TASK BRIEF => When you transcribe the records that follow, reproduce each line exactly as given.

DATA RECORDS =>
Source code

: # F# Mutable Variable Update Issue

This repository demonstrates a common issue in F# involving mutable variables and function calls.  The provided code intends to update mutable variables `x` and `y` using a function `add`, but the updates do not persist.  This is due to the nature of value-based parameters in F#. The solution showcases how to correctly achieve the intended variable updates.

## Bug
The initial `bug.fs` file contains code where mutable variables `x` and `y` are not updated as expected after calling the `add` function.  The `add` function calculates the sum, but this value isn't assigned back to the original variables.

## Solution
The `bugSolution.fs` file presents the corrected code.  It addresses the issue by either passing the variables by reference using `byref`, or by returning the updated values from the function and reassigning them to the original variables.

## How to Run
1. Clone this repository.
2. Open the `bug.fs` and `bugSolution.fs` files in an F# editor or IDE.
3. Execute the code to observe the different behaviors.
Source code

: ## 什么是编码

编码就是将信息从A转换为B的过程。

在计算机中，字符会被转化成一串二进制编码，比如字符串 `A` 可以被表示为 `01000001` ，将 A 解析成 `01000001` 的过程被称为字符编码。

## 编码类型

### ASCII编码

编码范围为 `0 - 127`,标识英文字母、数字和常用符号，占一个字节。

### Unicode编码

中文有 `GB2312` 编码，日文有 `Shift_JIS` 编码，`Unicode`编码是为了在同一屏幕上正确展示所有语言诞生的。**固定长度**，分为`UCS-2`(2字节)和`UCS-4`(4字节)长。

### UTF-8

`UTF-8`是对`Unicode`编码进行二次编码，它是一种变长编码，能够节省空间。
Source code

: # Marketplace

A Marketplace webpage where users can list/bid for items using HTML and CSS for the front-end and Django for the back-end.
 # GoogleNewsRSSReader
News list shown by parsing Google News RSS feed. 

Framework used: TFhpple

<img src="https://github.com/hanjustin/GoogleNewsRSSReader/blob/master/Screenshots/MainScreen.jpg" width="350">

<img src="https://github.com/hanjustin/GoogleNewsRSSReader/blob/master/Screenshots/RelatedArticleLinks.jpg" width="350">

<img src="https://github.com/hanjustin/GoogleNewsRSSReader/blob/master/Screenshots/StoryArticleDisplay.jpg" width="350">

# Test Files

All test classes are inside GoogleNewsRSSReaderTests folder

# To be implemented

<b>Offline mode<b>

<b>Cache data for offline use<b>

TASK OUTPUT =>
Source code

: # F# Mutable Variable Update Issue

This repository demonstrates a common issue in F# involving mutable variables and function calls.  The provided code intends to update mutable variables `x` and `y` using a function `add`, but the updates do not persist.  This is due to the nature of value-based parameters in F#. The solution showcases how to correctly achieve the intended variable updates.

## Bug
The initial `bug.fs` file contains code where mutable variables `x` and `y` are not updated as expected after calling the `add` function.  The `add` function calculates the sum, but this value isn't assigned back to the original variables.

## Solution
The `bugSolution.fs` file presents the corrected code.  It addresses the issue by either passing the variables by reference using `byref`, or by returning the updated values from the function and reassigning them to the original variables.

## How to Run
1. Clone this repository.
2. Open the `bug.fs` and `bugSolution.fs` files in an F# editor or IDE.
3. Execute the code to observe the different behaviors.
Source code

: ## 什么是编码

编码就是将信息从A转换为B的过程。

在计算机中，字符会被转化成一串二进制编码，比如字符串 `A` 可以被表示为 `01000001` ，将 A 解析成 `01000001` 的过程被称为字符编码。

## 编码类型

### ASCII编码

编码范围为 `0 - 127`,标识英文字母、数字和常用符号，占一个字节。

### Unicode编码

中文有 `GB2312` 编码，日文有 `Shift_JIS` 编码，`Unicode`编码是为了在同一屏幕上正确展示所有语言诞生的。**固定长度**，分为`UCS-2`(2字节)和`UCS-4`(4字节)长。

### UTF-8

`UTF-8`是对`Unicode`编码进行二次编码，它是一种变长编码，能够节省空间。
Source code

: # Marketplace

A Marketplace webpage where users can list/bid for items using HTML and CSS for the front-end and Django for the back-end.
 # GoogleNewsRSSReader
News list shown by parsing Google News RSS feed. 

Framework used: TFhpple

<img src="https://github.com/hanjustin/GoogleNewsRSSReader/blob/master/Screenshots/MainScreen.jpg" width="350">

<img src="https://github.com/hanjustin/GoogleNewsRSSReader/blob/master/Screenshots/RelatedArticleLinks.jpg" width="350">

<img src="https://github.com/hanjustin/GoogleNewsRSSReader/blob/master/Screenshots/StoryArticleDisplay.jpg" width="350">

# Test Files

All test classes are inside GoogleNewsRSSReaderTests folder

# To be implemented

<b>Offline mode<b>

<b>Cache data for offline use<b>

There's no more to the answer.